---------- RECORDS FOR THIS EXERCISE ----------
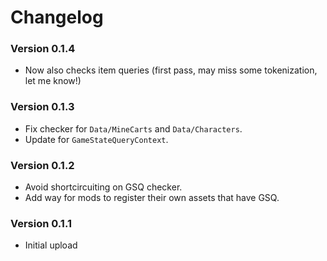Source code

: ﻿Changelog
===============

### Version 0.1.4
* Now also checks item queries (first pass, may miss some tokenization, let me know!)

### Version 0.1.3
* Fix checker for `Data/MineCarts` and `Data/Characters`.
* Update for `GameStateQueryContext`.

### Version 0.1.2
* Avoid shortcircuiting on GSQ checker.
* Add way for mods to register their own assets that have GSQ.

### Version 0.1.1
* Initial upload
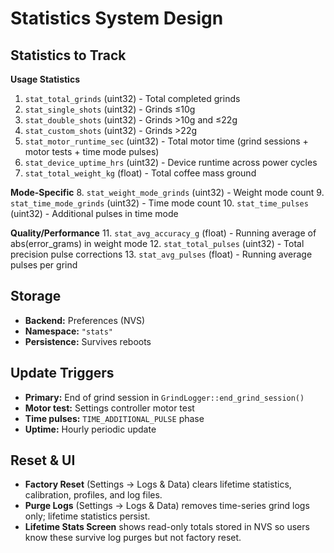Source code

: # Statistics System Design

## Statistics to Track

**Usage Statistics**
1. `stat_total_grinds` (uint32) - Total completed grinds
2. `stat_single_shots` (uint32) - Grinds ≤10g
3. `stat_double_shots` (uint32) - Grinds >10g and ≤22g
4. `stat_custom_shots` (uint32) - Grinds >22g
5. `stat_motor_runtime_sec` (uint32) - Total motor time (grind sessions + motor tests + time mode pulses)
6. `stat_device_uptime_hrs` (uint32) - Device runtime across power cycles
7. `stat_total_weight_kg` (float) - Total coffee mass ground

**Mode-Specific**
8. `stat_weight_mode_grinds` (uint32) - Weight mode count
9. `stat_time_mode_grinds` (uint32) - Time mode count
10. `stat_time_pulses` (uint32) - Additional pulses in time mode

**Quality/Performance**
11. `stat_avg_accuracy_g` (float) - Running average of abs(error_grams) in weight mode
12. `stat_total_pulses` (uint32) - Total precision pulse corrections
13. `stat_avg_pulses` (float) - Running average pulses per grind

## Storage
- **Backend:** Preferences (NVS)
- **Namespace:** `"stats"`
- **Persistence:** Survives reboots

## Update Triggers
- **Primary:** End of grind session in `GrindLogger::end_grind_session()`
- **Motor test:** Settings controller motor test
- **Time pulses:** `TIME_ADDITIONAL_PULSE` phase
- **Uptime:** Hourly periodic update

## Reset & UI
- **Factory Reset** (Settings → Logs & Data) clears lifetime statistics, calibration, profiles, and log files.
- **Purge Logs** (Settings → Logs & Data) removes time-series grind logs only; lifetime statistics persist.
- **Lifetime Stats Screen** shows read-only totals stored in NVS so users know these survive log purges but not factory reset.
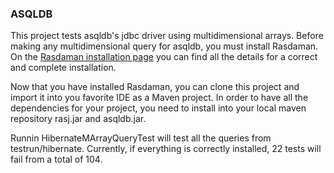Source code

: ### ASQLDB

This project tests asqldb's jdbc driver using multidimensional arrays. Before making any multidimensional query for asqldb, you must install Rasdaman. On the [Rasdaman installation page](http://www.rasdaman.org/wiki/Install) you can find all the details for a correct and complete installation.

Now that you have installed Rasdaman, you can clone this project and import it into you favorite IDE as a Maven project. In order to have all the dependencies for your project, you need to install into your local maven repository rasj.jar and asqldb.jar.

Runnin HibernateMArrayQueryTest will test all the queries from testrun/hibernate. Currently, if everything is correctly installed, 22 tests will fail from a total of 104.
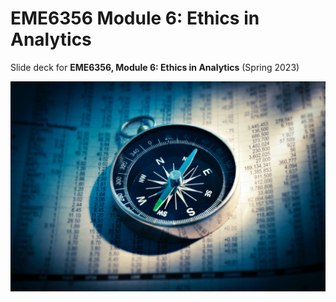 # EME6356 Module 6: Ethics in Analytics

Slide deck for **EME6356, Module 6: Ethics in Analytics** (Spring 2023) 

![](img/6-ethics.jpg)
----------
### EXERCISE BRIEF
Skip the pictures and restate exactly the lines from the beginning of the listing to the line with "### Version 0.1.2", that line included.

### REPLY TO THE EXERCISE
Source code

: ﻿Changelog
===============

### Version 0.1.4
* Now also checks item queries (first pass, may miss some tokenization, let me know!)

### Version 0.1.3
* Fix checker for `Data/MineCarts` and `Data/Characters`.
* Update for `GameStateQueryContext`.

### Version 0.1.2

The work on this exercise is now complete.